However, Trading Standards said many of the devices it had seized flouted these rules. There were also concerns that some may be designed specifically to appeal to children and young people, with packaging and flavours emulating popular confectionery brands such as Skittles.
CTSI chief executive John Herriman said: “While we recognise that vaping can be a useful quitting aid for smokers, we are worried about increasing breaches of the law, with many non-compliant devices being sold on the UK’s high streets.
“There is also an increasing problem with vaping products being sold to children in many general retail premises such as mobile phone shops, gift shops and convenience stores.
“Trading Standards teams are doing vital work by cracking down on the unscrupulous retailers who are selling these products to young people without the legally required age verification checks. It is important that vaping products comply with rules that were established to safeguard public health, and that they do not end up in the hands of children.”
David MacKenzie, chairman of the Society of Chief Officers of Trading Standards in Scotland, said: “Single-use vapes in particular are very cheap, they have bright colours, and they are attractive to children.
“With a lot of our age-restricted product work on tobacco and cigarettes, fireworks and traditional vapes, we’re looking at sales to 16 and 17 year olds. But we were getting good information that these are being sold to much younger children, or certainly finding their way into the hands of 12 and 13 year olds.”
Experts have called for a crackdown on the sale of vapes to children, with a review last year concluding that little was known about the long-term impact of e-cigarettes on health.

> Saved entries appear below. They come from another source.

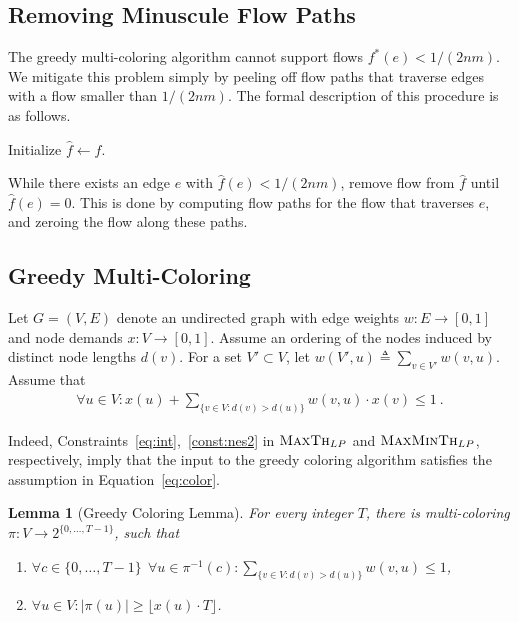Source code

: \documentclass[11pt]{article}
\newenvironment{proof sketch}{\noindent {\bf Proof sketch:} }{\hfill \qed}
\newtheorem{lemma}{Lemma}
\newcommand{\eqdf}{\triangleq}
\newcommand{\LPmax}{\textsc{MaxTh}_{LP}}
\newcommand{\LPmin}{\textsc{MaxMinTh}_{LP}}
\begin{document}
\subsection{Removing Minuscule Flow Paths}\label{sec:remove}

The greedy multi-coloring algorithm cannot support flows $f^*(e) <
1/(2nm)$.  We mitigate this problem simply by peeling off flow
paths that traverse edges with a flow smaller than $1/(2nm)$.  The
formal description of this procedure is as follows.
\begin{inparaenum}[(1)]
\item Initialize $\hat{f} \gets f$.
\item While there exists an edge $e$ with $\hat{f}(e) < 1/(2nm)$,
  remove flow from $\hat{f}$ until $\hat{f}(e)=0$.  This is done by
  computing flow paths for the flow that traverses $e$, and zeroing
  the flow along these paths.
\end{inparaenum}


\subsection{Greedy Multi-Coloring}\label{sec:coloring}
Let $G=(V,E)$ denote an undirected graph with edge weights $w : E
\rightarrow [0,1]$ and node demands $x : V \rightarrow [0,1]$.  Assume
an ordering of the nodes induced by distinct node lengths $d(v)$. For a set $V'\subset
  V$, let $w(V',u)\eqdf \sum_{v\in V'} w(v,u)$.
Assume that
\begin{align}\label{eq:color}
  \forall u \in V : x(u) + \sum_{\{v \in V : d(v) > d(u)\}}w(v,u)\cdot
  x(v) \leq 1\:.
\end{align}

Indeed, Constraints~\ref{eq:int},~\ref{const:nes2} in $\LPmax$ and $\LPmin$,  respectively, imply that the input to the greedy coloring algorithm satisfies the assumption in Equation~\ref{eq:color}.

\begin{lemma}[Greedy Coloring Lemma] \label{lemma:color}
For every integer $T$, there is
  multi-coloring $\pi : V \rightarrow 2^{\{0,\ldots,T-1\}}$, such that
  \begin{enumerate}
  \item $\forall c\in \{0,\ldots,T-1\} ~~\forall u \in \pi^{-1}(c):
    \sum_{\{v \in V: d(v) > d(u)\}} w(v,u)\leq 1$, \label{item:color1}
  \item $\forall u \in V : |\pi(u)| \geq \lfloor x(u) \cdot T
    \rfloor$.
  \end{enumerate}
\end{lemma}
\end{document}
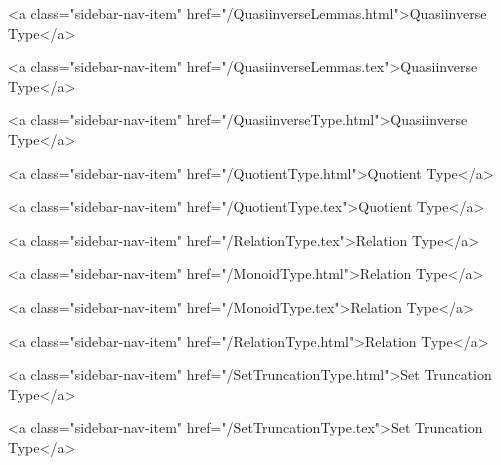       
    
      
        
          <a class="sidebar-nav-item" href="/QuasiinverseLemmas.html">Quasiinverse Type</a>
        
      
    
      
        
          <a class="sidebar-nav-item" href="/QuasiinverseLemmas.tex">Quasiinverse Type</a>
        
      
    
      
        
          <a class="sidebar-nav-item" href="/QuasiinverseType.html">Quasiinverse Type</a>
        
      
    
      
        
          <a class="sidebar-nav-item" href="/QuotientType.html">Quotient Type</a>
        
      
    
      
        
          <a class="sidebar-nav-item" href="/QuotientType.tex">Quotient Type</a>
        
      
    
      
        
          <a class="sidebar-nav-item" href="/RelationType.tex">Relation Type</a>
        
      
    
      
        
          <a class="sidebar-nav-item" href="/MonoidType.html">Relation Type</a>
        
      
    
      
        
          <a class="sidebar-nav-item" href="/MonoidType.tex">Relation Type</a>
        
      
    
      
        
          <a class="sidebar-nav-item" href="/RelationType.html">Relation Type</a>
        
      
    
      
        
          <a class="sidebar-nav-item" href="/SetTruncationType.html">Set Truncation Type</a>
        
      
    
      
        
          <a class="sidebar-nav-item" href="/SetTruncationType.tex">Set Truncation Type</a>
        
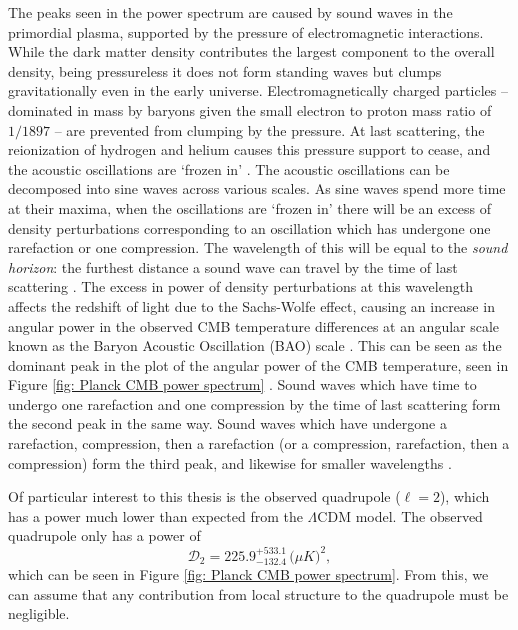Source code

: \documentclass[a4paper,12pt]{report}
\begin{document}
The peaks seen in the power spectrum are caused by sound waves in the primordial plasma, supported by the pressure of electromagnetic interactions. While the dark matter density contributes the largest component to the overall density, being pressureless it does not form standing waves but clumps gravitationally even in the early universe. Electromagnetically charged particles -- dominated in mass by baryons given the small electron to proton mass ratio of $1/1897$ -- are prevented from clumping by the pressure. At last scattering, the reionization of hydrogen and helium causes this pressure support to cease, and the acoustic oscillations are `frozen in' \cite{RN221}. The acoustic oscillations can be decomposed into sine waves across various scales. As sine waves spend more time at their maxima, when the oscillations are `frozen in' there will be an excess of density perturbations corresponding to an oscillation which has undergone one rarefaction or one compression. The wavelength of this will be equal to the \textit{sound horizon}: the furthest distance a sound wave can travel by the time of last scattering \cite{RN176}. The excess in power of density perturbations at this wavelength affects the redshift of light due to the Sachs-Wolfe effect, causing an increase in angular power in the observed CMB temperature differences at an angular scale known as the Baryon Acoustic Oscillation (BAO) scale \cite{RN222}. This can be seen as the dominant peak in the plot of the angular power of the CMB temperature, seen in Figure \ref{fig: Planck CMB power spectrum} \cite{RN176,RN223}. Sound waves which have time to undergo one rarefaction and one compression by the time of last scattering form the second peak in the same way. Sound waves which have undergone a rarefaction, compression, then a rarefaction (or a compression, rarefaction, then a compression) form the third peak, and likewise for smaller wavelengths \cite{RN224}.

Of particular interest to this thesis is the observed quadrupole ($\ell=2$), which has a power much lower than expected from the $\Lambda$CDM model. The observed quadrupole only has a power of \cite{RN175}
\begin{equation}
  \mathcal{D}_2 = 225.9^{+533.1}_{-132.4}\, (\mu\si{K)^2},
\end{equation}
which can be seen in Figure \ref{fig: Planck CMB power spectrum}. From this, we can assume that any contribution from local structure to the quadrupole must be negligible.

\end{document}
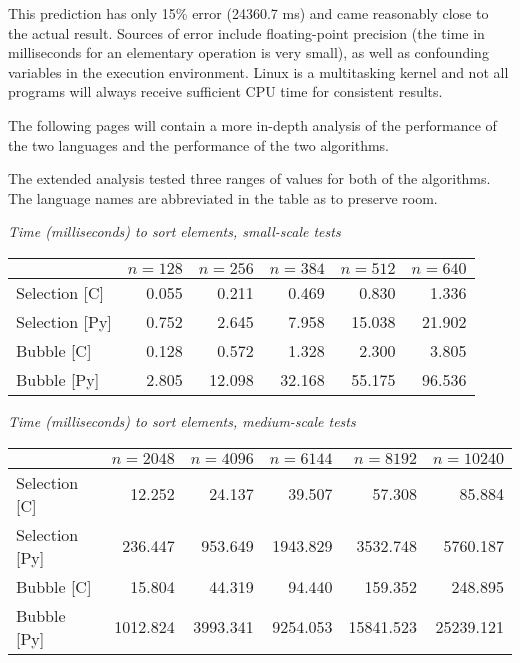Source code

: \documentclass{article}
\begin{document}
This prediction has only 15\% error (24360.7 ms) and came reasonably close to the actual result. Sources of error include floating-point precision (the time in milliseconds for an elementary operation is very small), as well as confounding variables in the execution environment. Linux is a multitasking kernel and not all programs will always receive sufficient CPU time for consistent results.

The following pages will contain a more in-depth analysis of the performance of the two languages and the performance of the two algorithms.

\newpage

The extended analysis tested three ranges of values for both of the algorithms. The language names are abbreviated in the table as to preserve room.

\begin{center}
	\textit{Time (milliseconds) to sort elements, small-scale tests}
	\begin{tabular}{l | r | r | r | r | r}
		& $n=128$ & $n=256$ & $n=384$ & $n=512$ & $n=640$ \\ \hline
		Selection [C] & 0.055 & 0.211 & 0.469 & 0.830 & 1.336 \\ \hline
		Selection [Py] & 0.752 & 2.645 & 7.958 & 15.038 & 21.902 \\ \hline
		Bubble [C] & 0.128 & 0.572 & 1.328 & 2.300 & 3.805 \\ \hline
		Bubble [Py] & 2.805 & 12.098 & 32.168 & 55.175 & 96.536 \\
	\end{tabular}
\end{center}

\begin{center}
	\textit{Time (milliseconds) to sort elements, medium-scale tests}
	\begin{tabular}{l | r | r | r | r | r}
		& $n=2048$ & $n=4096$ & $n=6144$ & $n=8192$ & $n=10240$ \\ \hline
		Selection [C] & 12.252 & 24.137 & 39.507 & 57.308 & 85.884 \\ \hline
		Selection [Py] & 236.447 & 953.649 & 1943.829 & 3532.748 & 5760.187 \\ \hline
		Bubble [C] & 15.804 & 44.319 & 94.440 & 159.352 & 248.895 \\ \hline
		Bubble [Py] & 1012.824 & 3993.341 & 9254.053 & 15841.523 & 25239.121 \\
	\end{tabular}
\end{center}
\end{document}

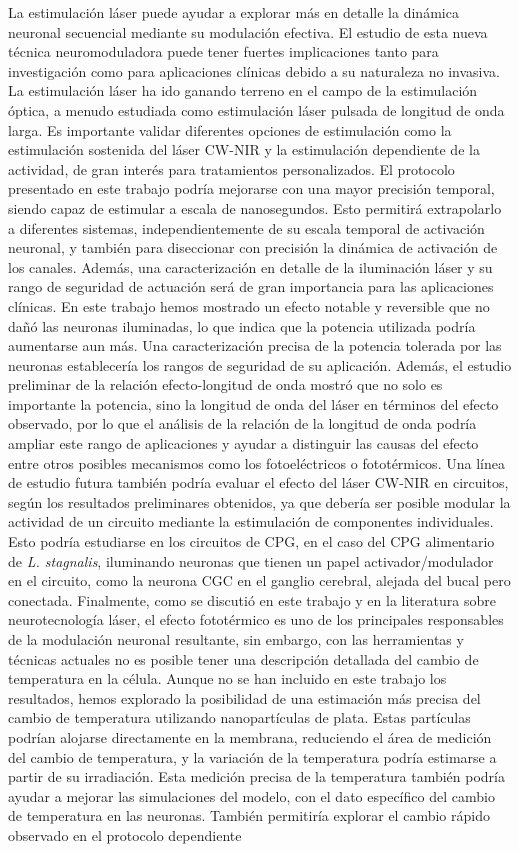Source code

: La estimulación láser puede ayudar a explorar más en detalle la dinámica neuronal secuencial mediante su modulación efectiva. El estudio de esta nueva técnica neuromoduladora puede tener fuertes implicaciones tanto para investigación como para aplicaciones clínicas debido a su naturaleza no invasiva. La estimulación láser ha ido ganando terreno en el campo de la estimulación óptica, a menudo estudiada como estimulación láser pulsada de longitud de onda larga. Es importante validar diferentes opciones de estimulación como la estimulación sostenida del láser CW-NIR y la estimulación dependiente de la actividad, de gran interés para tratamientos personalizados. El protocolo presentado en este trabajo podría mejorarse con una mayor precisión temporal, siendo capaz de estimular a escala de nanosegundos. Esto permitirá extrapolarlo a diferentes sistemas, independientemente de su escala temporal de activación neuronal, y también para diseccionar con precisión la dinámica de activación de los canales. Además, una caracterización en detalle de la iluminación láser y su rango de seguridad de actuación será de gran importancia para las aplicaciones clínicas. En este trabajo hemos mostrado un efecto notable y reversible que no dañó las neuronas iluminadas, lo que indica que la potencia utilizada podría aumentarse aun más. Una caracterización precisa de la potencia tolerada por las neuronas establecería los rangos de seguridad de su aplicación. Además, el estudio preliminar de la relación efecto-longitud de onda mostró que no solo es importante la potencia, sino la longitud de onda del láser en términos del efecto observado, por lo que el análisis de la relación de la longitud de onda podría ampliar este rango de aplicaciones y ayudar a distinguir las causas del efecto entre otros posibles mecanismos como los fotoeléctricos o fototérmicos. Una línea de estudio futura también podría evaluar el efecto del láser CW-NIR en circuitos, según los resultados preliminares obtenidos, ya que debería ser posible modular la actividad de un circuito mediante la estimulación de componentes individuales. Esto podría estudiarse en los circuitos de CPG, en el caso del CPG alimentario de \textit{L. stagnalis}, iluminando neuronas que tienen un papel activador/modulador en el circuito, como la neurona CGC en el ganglio cerebral, alejada del bucal pero conectada. Finalmente, como se discutió en este trabajo y en la literatura sobre neurotecnología láser, el efecto fototérmico es uno de los principales responsables de la modulación neuronal resultante, sin embargo, con las herramientas y técnicas actuales no es posible tener una descripción detallada del cambio de temperatura en la célula. Aunque no se han incluido en este trabajo los resultados, hemos explorado la posibilidad de una estimación más precisa del cambio de temperatura utilizando nanopartículas de plata. Estas partículas podrían alojarse directamente en la membrana, reduciendo el área de medición del cambio de temperatura, y la variación de la temperatura podría estimarse a partir de su irradiación. Esta medición precisa de la temperatura también podría ayudar a mejorar las simulaciones del modelo, con el dato específico del cambio de temperatura en las neuronas. También permitiría explorar el cambio rápido observado en el protocolo dependiente 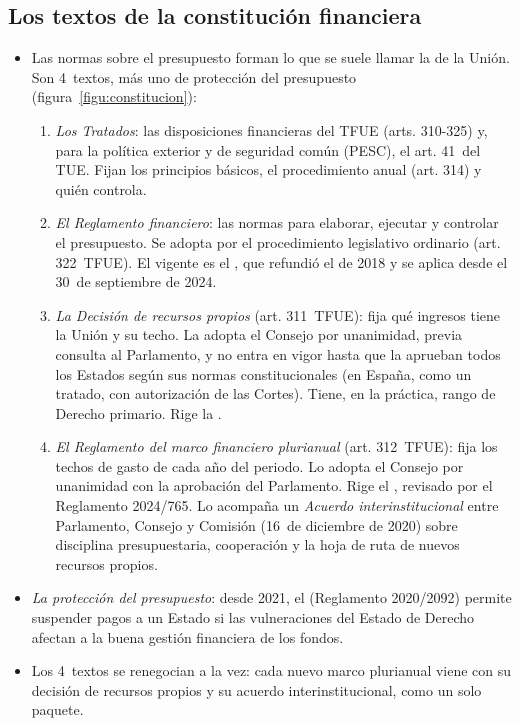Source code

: \documentclass[11pt]{article}
\begin{document}
\subsection{Los textos de la constitución financiera}\label{sec:textos}

\begin{itemize}
\item Las normas sobre el presupuesto forman lo que se suele llamar la  de la Unión. Son 4~textos, más uno de protección del presupuesto (figura~\ref{figu:constitucion}):
  \begin{enumerate}
  \item \emph{Los Tratados}: las disposiciones financieras del TFUE (arts. 310-325) y, para la política exterior y de seguridad común (PESC), el art. 41~del TUE\nocite{UE2016TFUE,UE2016TUE}. Fijan los principios básicos, el procedimiento anual (art. 314) y quién controla.
  \item \emph{El Reglamento financiero}: las normas para elaborar, ejecutar y controlar el presupuesto. Se adopta por el procedimiento legislativo ordinario (art. 322~TFUE). El vigente es el , que refundió el de 2018 y se aplica desde el 30~de septiembre de 2024\nocite{UE2024ReglamentoFinanciero}.
  \item \emph{La Decisión de recursos propios} (art. 311~TFUE): fija qué ingresos tiene la Unión y su techo. La adopta el Consejo por unanimidad, previa consulta al Parlamento, y no entra en vigor hasta que la aprueban todos los Estados según sus normas constitucionales (en España, como un tratado, con autorización de las Cortes). Tiene, en la práctica, rango de Derecho primario. Rige la \nocite{UE2020DRP}.
  \item \emph{El Reglamento del marco financiero plurianual} (art. 312~TFUE): fija los techos de gasto de cada año del periodo. Lo adopta el Consejo por unanimidad con la aprobación del Parlamento. Rige el , revisado por el Reglamento 2024/765\nocite{UE2020MFP,UE2024RevisionMFP}. Lo acompaña un \emph{Acuerdo interinstitucional} entre Parlamento, Consejo y Comisión (16~de diciembre de 2020) sobre disciplina presupuestaria, cooperación y la hoja de ruta de nuevos recursos propios\nocite{UE2020AcuerdoInterinstitucional}.
  \end{enumerate}
\item \emph{La protección del presupuesto}: desde 2021, el  (Reglamento 2020/2092) permite suspender pagos a un Estado si las vulneraciones del Estado de Derecho afectan a la buena gestión financiera de los fondos\nocite{UE2020Condicionalidad}.
\item Los 4~textos se renegocian a la vez: cada nuevo marco plurianual viene con su decisión de recursos propios y su acuerdo interinstitucional, como un solo paquete.
\end{itemize}
\end{document}
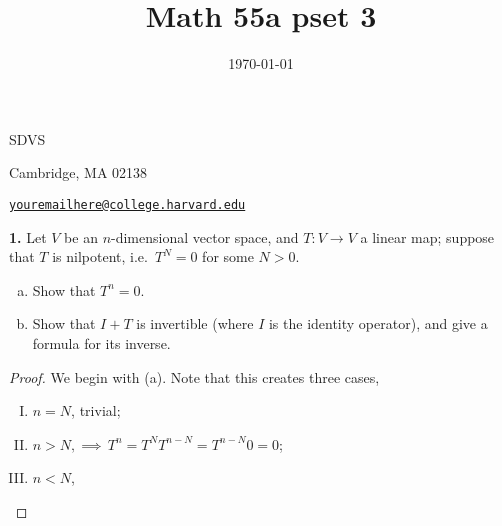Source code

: \documentclass[12pt]{amsart}
\title{Math 55a pset 3} %
\date{\today}
\newenvironment{statement}[1]{\smallskip\noindent\color[rgb]{1.00,0.00,0.50} {\bf #1.}}{}
\theoremstyle{definition}
\theoremstyle{remark}
\begin{document}
\maketitle

\vspace*{-0.25in}
\centerline{SDVS}
\centerline{}
\centerline{Cambridge, MA 02138}
\centerline{\href{mailto:youremailhere@college.harvard.edu}{{\tt youremailhere@college.harvard.edu}}}
\vspace*{0.15in}



\begin{statement}{1}
 Let $V$ be an $n$-dimensional vector space, and $T : V \to V$ a linear map; suppose that
$T$ is nilpotent, i.e.\ $T^N = 0$ for some $N > 0$.

  \begin{enumerate}[(a)]
    \item Show that $T^n = 0$.

    \item   Show that \( I+T \) is invertible (where \( I \) is the identity operator), and give a formula for its inverse. 
  \end{enumerate}
\end{statement}

\begin{proof}
We begin with (a). Note that this creates three cases, 
\begin{enumerate}[I.]
  \item \( n=N \), trivial;
  \item \( n>N, \implies \, T^n=T^NT^{n-N}=T^{n-N}0=0 \);
  \item \( n<N \), 
\end{enumerate}
\end{proof}
\end{document}
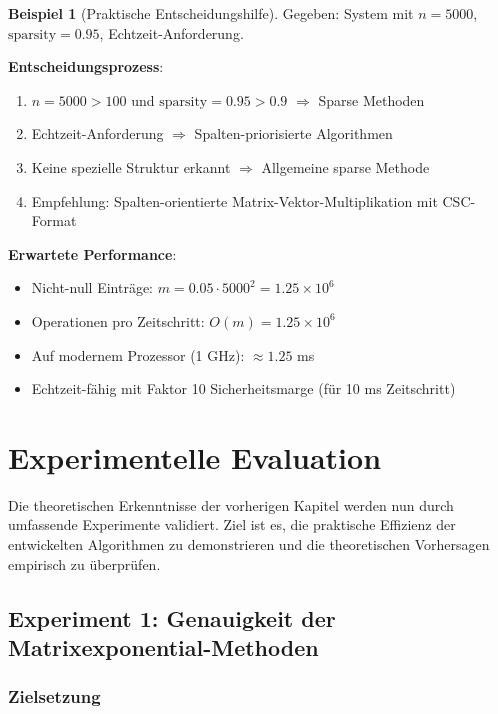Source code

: \documentclass[a4paper,12pt]{report}
\theoremstyle{definition}
\newtheorem{beispiel}{Beispiel}
\begin{document}
	\begin{beispiel}[Praktische Entscheidungshilfe]
		Gegeben: System mit $n = 5000$, $\text{sparsity} = 0.95$, Echtzeit-Anforderung.
		
		\textbf{Entscheidungsprozess}:
		\begin{enumerate}
			\item $n = 5000 > 100$ und $\text{sparsity} = 0.95 > 0.9$ $\Rightarrow$ Sparse Methoden
			\item Echtzeit-Anforderung $\Rightarrow$ Spalten-priorisierte Algorithmen
			\item Keine spezielle Struktur erkannt $\Rightarrow$ Allgemeine sparse Methode
			\item Empfehlung: Spalten-orientierte Matrix-Vektor-Multiplikation mit CSC-Format
		\end{enumerate}
		
		\textbf{Erwartete Performance}:
		\begin{itemize}
			\item Nicht-null Einträge: $m = 0.05 \cdot 5000^2 = 1.25 \times 10^6$
			\item Operationen pro Zeitschritt: $O(m) = 1.25 \times 10^6$
			\item Auf modernem Prozessor (1 GHz): $\approx 1.25$ ms
			\item Echtzeit-fähig mit Faktor 10 Sicherheitsmarge (für 10 ms Zeitschritt)
		\end{itemize}
	\end{beispiel}
	
	\chapter{Experimentelle Evaluation}
	
	Die theoretischen Erkenntnisse der vorherigen Kapitel werden nun durch umfassende Experimente validiert. Ziel ist es, die praktische Effizienz der entwickelten Algorithmen zu demonstrieren und die theoretischen Vorhersagen empirisch zu überprüfen.
	
	\section{Experiment 1: Genauigkeit der Matrixexponential-Metho\-den}
	
	\subsection{Zielsetzung}
	
\end{document}
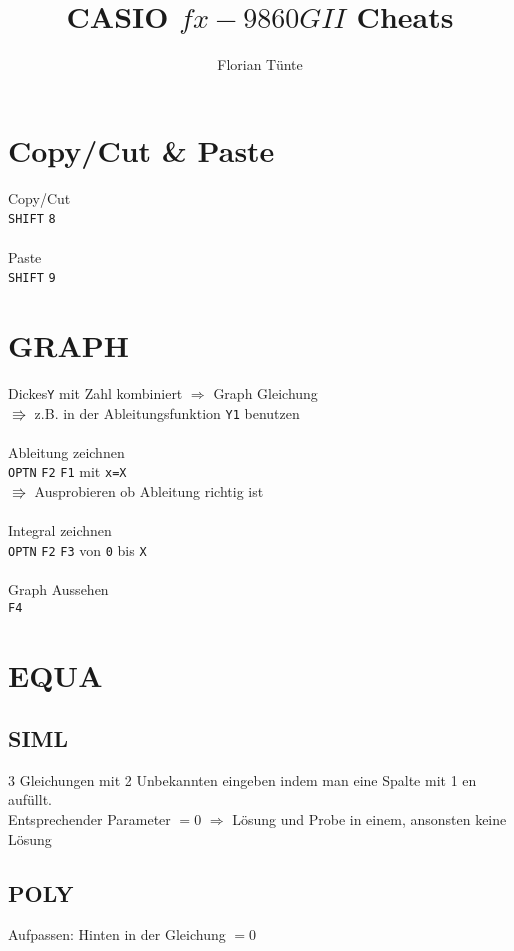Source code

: \documentclass[12pt,a4paper]{article}
\date{}
\title{CASIO $fx-9860GII$ \glqq Cheats\grqq \vspace{-2ex}}
\author{Florian Tünte}
\def\g#1{\texttt{#1}}
\begin{document}
	\maketitle
	
	
	
	
		\section{Copy/Cut \& Paste}
	Copy/Cut\\
	\g{SHIFT} \g{8}\\\\
	Paste\\
	\g{SHIFT} \g{9}
	
	
	
	\section{GRAPH}
	\glqq Dickes\grqq \space \g{Y} mit Zahl kombiniert $\Rightarrow$ Graph Gleichung\\
	$ \Rrightarrow $ z.B. in der Ableitungsfunktion \g{Y1} benutzen\\\\
	Ableitung zeichnen\\
	\g{OPTN} \g{F2} \g{F1}  mit \g{x=X}\\
	$ \Rrightarrow $ Ausprobieren ob Ableitung richtig ist\\\\
	Integral zeichnen\\
	\g{OPTN} \g{F2} \g{F3}  von \g{0} bis \g{X}\\\\
	Graph Aussehen\\
	\g{F4}
	
	
	
	 \section{EQUA}
	 
	\subsection{SIML}
	3 Gleichungen mit 2 Unbekannten eingeben indem man eine Spalte mit 1 en auf\"ullt.\\
	Entsprechender Parameter $=0$ $\Rightarrow$ L\"osung und Probe in einem, ansonsten keine Lösung
	
	\subsection{POLY}
	Aufpassen: Hinten in der Gleichung $=0$
	
\end{document}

The King’s College London study, commissioned by the Office for Health Improvement and Disparities at the Department of Health, said it was clear that vaping was less harmful than cigarettes in the short to medium term and smokers should be encouraged to switch to vapes.
However, it called for more research on the risks of vaping for those people who have never smoked or vaped before.
And current research is not robust enough to make clear conclusions about how harmful vaping is in the longer term, according to the study.
Research published in July found the proportion of children vaping is on the rise, with many being influenced by social media sites such as TikTok.